Data for this task:
────
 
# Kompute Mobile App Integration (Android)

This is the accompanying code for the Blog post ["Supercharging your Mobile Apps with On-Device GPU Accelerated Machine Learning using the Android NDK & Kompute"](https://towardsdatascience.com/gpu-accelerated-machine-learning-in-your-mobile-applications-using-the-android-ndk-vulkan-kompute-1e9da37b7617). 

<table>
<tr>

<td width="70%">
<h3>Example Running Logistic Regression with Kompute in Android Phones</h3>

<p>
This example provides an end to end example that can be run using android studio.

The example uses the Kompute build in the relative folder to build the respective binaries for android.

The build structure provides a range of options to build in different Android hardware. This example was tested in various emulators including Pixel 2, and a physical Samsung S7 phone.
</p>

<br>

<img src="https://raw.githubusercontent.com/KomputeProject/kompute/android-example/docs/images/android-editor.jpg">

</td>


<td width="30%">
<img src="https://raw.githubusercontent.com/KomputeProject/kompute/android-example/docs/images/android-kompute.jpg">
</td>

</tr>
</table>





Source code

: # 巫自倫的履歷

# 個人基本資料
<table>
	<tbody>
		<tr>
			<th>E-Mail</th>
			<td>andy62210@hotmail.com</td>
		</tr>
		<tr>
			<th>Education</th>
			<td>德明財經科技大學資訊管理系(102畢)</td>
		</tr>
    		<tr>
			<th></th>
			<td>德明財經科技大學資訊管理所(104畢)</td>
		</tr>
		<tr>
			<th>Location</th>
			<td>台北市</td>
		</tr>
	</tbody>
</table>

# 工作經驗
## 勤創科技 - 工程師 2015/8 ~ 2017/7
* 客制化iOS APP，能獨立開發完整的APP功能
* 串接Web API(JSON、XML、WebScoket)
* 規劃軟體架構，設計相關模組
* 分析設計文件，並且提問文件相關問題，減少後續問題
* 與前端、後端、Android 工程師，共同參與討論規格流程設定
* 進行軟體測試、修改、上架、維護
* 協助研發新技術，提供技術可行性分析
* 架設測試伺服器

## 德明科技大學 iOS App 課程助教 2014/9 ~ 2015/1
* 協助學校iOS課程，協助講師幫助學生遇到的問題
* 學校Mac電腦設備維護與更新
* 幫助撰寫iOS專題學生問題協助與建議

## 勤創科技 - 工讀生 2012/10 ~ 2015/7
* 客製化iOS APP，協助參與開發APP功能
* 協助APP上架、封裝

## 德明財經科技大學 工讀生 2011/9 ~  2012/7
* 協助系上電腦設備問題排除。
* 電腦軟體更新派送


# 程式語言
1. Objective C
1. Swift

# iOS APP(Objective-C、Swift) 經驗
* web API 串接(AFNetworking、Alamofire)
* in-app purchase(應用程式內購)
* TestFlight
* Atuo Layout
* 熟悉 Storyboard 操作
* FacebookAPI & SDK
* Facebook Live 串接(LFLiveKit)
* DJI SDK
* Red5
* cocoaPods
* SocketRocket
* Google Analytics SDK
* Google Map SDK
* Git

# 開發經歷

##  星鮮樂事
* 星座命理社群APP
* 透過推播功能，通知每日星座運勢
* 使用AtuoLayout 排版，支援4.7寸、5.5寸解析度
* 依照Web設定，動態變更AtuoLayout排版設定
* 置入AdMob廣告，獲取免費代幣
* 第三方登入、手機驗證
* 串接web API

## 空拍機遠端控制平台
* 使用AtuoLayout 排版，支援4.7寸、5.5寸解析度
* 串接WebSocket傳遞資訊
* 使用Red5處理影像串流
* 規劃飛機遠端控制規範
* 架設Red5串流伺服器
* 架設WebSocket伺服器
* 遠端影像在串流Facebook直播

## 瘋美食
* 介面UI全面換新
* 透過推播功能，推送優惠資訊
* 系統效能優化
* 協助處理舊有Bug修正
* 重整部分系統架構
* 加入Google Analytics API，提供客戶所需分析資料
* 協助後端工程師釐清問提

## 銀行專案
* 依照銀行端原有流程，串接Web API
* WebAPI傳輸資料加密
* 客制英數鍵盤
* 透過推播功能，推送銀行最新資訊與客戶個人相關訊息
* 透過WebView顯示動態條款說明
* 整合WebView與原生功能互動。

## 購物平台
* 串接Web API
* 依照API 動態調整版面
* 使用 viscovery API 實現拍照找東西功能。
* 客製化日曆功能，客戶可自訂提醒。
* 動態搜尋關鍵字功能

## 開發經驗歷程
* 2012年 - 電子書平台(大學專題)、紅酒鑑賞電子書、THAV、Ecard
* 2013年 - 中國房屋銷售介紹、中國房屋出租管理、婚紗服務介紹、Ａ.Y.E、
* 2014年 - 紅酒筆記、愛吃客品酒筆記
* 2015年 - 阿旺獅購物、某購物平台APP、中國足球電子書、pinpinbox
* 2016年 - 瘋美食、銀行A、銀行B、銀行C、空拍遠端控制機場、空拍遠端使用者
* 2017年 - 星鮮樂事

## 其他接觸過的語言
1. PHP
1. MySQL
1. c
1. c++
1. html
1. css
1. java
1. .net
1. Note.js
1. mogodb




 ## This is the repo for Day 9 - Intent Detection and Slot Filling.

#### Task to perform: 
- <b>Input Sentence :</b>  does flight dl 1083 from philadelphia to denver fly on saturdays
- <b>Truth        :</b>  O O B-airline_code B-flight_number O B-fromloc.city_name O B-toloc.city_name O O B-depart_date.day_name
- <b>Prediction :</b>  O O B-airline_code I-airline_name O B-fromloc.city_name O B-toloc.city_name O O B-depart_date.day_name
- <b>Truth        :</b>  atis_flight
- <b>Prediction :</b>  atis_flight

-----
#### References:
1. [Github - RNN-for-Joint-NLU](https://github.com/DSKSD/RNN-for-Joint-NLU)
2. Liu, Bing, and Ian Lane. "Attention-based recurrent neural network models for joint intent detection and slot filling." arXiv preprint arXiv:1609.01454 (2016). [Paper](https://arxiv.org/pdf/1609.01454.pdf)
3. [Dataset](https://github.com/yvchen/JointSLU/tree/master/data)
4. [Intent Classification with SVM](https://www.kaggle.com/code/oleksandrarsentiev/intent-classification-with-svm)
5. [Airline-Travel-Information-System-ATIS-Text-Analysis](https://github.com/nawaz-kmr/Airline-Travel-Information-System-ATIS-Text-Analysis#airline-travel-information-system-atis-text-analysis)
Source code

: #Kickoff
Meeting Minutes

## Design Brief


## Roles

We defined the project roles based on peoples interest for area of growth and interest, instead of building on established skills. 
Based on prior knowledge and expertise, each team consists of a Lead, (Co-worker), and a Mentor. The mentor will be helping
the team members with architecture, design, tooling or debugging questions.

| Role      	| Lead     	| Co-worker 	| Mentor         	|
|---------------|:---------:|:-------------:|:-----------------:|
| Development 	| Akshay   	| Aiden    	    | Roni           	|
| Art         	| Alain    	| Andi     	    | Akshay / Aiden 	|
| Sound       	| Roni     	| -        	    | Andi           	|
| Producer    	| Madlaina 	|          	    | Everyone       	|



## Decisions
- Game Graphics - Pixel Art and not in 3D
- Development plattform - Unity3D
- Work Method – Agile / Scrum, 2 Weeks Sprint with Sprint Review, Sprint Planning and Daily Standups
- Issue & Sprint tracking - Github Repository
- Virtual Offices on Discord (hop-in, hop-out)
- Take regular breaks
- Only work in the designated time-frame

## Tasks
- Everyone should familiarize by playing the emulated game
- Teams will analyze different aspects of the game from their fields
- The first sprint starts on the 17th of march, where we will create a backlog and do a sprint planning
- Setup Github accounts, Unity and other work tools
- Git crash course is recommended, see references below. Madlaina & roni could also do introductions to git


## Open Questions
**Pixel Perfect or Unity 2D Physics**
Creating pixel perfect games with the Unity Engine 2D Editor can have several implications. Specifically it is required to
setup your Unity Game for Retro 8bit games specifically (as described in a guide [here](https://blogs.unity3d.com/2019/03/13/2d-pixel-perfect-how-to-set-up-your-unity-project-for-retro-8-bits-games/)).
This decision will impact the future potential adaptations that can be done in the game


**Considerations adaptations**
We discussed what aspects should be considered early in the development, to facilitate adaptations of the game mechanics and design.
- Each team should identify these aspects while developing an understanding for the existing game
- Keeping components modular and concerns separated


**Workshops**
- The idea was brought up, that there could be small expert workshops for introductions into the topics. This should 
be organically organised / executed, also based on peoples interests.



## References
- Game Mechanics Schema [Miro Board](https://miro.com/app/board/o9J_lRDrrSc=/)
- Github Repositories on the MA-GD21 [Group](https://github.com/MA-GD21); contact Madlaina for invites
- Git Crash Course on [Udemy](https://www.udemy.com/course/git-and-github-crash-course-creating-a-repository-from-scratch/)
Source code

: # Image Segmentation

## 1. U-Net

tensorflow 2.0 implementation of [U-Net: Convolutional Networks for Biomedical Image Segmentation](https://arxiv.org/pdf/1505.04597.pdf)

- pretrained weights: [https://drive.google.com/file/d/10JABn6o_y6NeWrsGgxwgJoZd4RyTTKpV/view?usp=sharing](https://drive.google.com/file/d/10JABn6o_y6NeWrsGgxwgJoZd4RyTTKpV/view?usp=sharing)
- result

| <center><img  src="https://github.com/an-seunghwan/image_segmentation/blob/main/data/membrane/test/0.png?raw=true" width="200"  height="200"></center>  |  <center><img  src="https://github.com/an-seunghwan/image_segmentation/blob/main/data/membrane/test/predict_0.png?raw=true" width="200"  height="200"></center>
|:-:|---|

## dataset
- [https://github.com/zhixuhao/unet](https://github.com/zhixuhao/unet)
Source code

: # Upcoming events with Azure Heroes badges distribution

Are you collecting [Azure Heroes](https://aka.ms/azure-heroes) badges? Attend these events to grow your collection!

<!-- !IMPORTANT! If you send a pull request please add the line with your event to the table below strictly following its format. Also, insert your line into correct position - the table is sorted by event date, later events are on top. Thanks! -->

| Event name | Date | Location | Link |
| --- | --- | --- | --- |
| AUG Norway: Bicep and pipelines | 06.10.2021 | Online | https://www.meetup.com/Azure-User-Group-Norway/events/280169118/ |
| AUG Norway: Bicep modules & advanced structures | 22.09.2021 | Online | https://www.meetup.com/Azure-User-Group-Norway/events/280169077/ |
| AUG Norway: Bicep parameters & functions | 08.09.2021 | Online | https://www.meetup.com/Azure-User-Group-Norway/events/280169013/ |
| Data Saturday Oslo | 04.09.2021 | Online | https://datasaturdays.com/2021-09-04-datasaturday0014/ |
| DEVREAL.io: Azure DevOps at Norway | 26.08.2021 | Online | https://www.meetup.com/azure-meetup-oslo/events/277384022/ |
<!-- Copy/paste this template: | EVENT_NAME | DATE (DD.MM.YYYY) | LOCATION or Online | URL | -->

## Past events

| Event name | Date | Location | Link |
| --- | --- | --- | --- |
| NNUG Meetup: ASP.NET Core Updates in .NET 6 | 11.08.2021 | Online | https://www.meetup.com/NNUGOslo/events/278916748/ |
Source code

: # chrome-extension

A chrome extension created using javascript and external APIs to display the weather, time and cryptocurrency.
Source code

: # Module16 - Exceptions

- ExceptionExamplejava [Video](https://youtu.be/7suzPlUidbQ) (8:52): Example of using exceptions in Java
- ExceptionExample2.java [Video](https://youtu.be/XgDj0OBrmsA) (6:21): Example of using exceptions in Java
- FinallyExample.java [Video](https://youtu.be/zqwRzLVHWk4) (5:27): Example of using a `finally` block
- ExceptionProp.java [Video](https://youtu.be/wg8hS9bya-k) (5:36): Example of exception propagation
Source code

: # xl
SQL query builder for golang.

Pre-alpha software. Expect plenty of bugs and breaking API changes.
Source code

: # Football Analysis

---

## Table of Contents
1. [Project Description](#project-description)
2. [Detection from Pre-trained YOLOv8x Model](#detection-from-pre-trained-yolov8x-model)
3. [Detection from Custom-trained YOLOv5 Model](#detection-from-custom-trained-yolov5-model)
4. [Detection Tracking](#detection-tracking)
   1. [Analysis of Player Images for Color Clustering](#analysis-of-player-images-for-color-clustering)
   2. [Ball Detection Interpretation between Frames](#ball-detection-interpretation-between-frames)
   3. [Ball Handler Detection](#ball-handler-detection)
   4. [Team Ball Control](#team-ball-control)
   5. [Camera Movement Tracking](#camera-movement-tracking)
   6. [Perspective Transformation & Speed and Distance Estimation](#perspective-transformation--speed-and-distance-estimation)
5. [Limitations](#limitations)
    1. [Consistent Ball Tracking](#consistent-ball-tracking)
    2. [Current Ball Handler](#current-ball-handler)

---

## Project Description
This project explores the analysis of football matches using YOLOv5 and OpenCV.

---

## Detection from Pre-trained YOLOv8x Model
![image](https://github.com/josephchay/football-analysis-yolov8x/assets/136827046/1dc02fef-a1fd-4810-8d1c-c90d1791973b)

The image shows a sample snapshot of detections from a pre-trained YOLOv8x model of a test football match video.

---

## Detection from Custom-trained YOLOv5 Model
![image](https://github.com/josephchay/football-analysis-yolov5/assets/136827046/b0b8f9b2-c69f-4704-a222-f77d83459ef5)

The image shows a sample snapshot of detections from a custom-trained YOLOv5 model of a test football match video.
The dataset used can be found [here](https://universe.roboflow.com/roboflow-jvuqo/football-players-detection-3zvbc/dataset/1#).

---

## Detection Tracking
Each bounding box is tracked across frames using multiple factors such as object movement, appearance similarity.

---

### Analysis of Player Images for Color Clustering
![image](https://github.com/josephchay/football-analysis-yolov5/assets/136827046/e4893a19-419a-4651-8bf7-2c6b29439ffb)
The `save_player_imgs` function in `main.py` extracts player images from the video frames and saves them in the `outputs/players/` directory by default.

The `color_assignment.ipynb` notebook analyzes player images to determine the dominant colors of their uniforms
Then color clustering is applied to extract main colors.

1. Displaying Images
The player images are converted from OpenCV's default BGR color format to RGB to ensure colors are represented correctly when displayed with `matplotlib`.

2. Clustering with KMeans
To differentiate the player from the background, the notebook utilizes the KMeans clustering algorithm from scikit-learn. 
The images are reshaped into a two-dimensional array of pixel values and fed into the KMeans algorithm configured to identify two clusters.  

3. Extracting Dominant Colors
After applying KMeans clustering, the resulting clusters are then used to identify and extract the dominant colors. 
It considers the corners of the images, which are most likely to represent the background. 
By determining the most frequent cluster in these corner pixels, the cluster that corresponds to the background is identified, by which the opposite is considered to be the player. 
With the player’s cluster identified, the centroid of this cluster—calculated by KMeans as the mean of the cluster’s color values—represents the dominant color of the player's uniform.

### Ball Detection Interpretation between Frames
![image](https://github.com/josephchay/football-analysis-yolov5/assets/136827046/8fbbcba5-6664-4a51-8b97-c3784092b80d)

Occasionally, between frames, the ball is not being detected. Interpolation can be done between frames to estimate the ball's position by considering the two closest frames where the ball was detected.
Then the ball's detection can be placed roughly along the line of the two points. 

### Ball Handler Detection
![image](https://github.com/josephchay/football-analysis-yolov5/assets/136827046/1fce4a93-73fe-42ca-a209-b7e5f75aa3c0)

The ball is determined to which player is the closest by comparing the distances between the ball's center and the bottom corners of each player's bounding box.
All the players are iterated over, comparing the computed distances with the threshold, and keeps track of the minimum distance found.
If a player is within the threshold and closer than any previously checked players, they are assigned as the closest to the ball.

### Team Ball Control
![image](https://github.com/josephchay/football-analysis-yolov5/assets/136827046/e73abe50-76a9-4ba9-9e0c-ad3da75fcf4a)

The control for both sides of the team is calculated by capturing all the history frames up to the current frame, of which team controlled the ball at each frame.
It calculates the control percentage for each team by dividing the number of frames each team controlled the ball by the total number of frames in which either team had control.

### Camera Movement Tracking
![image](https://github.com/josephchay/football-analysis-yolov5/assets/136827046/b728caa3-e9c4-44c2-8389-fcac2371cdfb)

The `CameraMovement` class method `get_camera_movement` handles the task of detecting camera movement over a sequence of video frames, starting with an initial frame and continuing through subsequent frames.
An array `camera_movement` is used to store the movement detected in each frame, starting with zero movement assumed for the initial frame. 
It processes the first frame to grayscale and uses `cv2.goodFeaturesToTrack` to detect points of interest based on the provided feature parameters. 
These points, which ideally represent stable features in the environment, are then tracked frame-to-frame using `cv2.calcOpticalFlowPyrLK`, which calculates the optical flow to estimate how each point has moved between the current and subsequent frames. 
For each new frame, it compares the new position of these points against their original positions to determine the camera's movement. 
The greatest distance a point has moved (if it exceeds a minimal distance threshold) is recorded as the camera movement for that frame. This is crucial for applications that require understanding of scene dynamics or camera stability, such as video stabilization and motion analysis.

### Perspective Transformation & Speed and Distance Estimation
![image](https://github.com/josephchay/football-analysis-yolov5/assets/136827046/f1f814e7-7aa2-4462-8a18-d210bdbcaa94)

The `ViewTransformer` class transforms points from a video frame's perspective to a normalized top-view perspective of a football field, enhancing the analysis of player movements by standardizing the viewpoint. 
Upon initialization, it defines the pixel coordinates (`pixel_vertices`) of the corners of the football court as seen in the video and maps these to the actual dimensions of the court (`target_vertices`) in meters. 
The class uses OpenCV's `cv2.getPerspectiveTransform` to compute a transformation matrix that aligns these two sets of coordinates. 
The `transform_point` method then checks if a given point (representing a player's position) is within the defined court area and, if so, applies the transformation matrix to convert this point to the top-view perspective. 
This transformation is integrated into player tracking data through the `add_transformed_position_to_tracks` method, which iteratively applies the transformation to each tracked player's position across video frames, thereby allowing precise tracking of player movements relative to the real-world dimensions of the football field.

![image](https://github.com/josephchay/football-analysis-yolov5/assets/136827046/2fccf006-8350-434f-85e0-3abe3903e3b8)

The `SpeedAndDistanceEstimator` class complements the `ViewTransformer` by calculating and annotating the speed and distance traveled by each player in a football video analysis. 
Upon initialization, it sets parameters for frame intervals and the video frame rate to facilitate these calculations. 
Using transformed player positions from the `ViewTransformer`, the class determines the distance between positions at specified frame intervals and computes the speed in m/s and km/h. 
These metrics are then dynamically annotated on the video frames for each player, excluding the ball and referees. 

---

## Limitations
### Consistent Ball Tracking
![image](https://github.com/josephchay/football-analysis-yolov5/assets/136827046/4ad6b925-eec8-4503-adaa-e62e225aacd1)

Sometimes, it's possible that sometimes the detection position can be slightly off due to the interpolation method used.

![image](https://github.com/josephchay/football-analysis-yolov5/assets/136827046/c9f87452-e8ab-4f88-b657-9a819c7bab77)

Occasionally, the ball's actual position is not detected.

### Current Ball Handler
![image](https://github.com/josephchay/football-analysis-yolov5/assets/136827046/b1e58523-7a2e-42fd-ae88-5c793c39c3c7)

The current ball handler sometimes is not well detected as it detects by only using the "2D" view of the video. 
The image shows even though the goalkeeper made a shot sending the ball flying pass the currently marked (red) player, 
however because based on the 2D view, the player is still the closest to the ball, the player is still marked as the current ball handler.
────
Work request: Return each line of the data that contains the string "applications".

Task result:
This is the accompanying code for the Blog post ["Supercharging your Mobile Apps with On-Device GPU Accelerated Machine Learning using the Android NDK & Kompute"](https://towardsdatascience.com/gpu-accelerated-machine-learning-in-your-mobile-applications-using-the-android-ndk-vulkan-kompute-1e9da37b7617). 
The greatest distance a point has moved (if it exceeds a minimal distance threshold) is recorded as the camera movement for that frame. This is crucial for applications that require understanding of scene dynamics or camera stability, such as video stabilization and motion analysis.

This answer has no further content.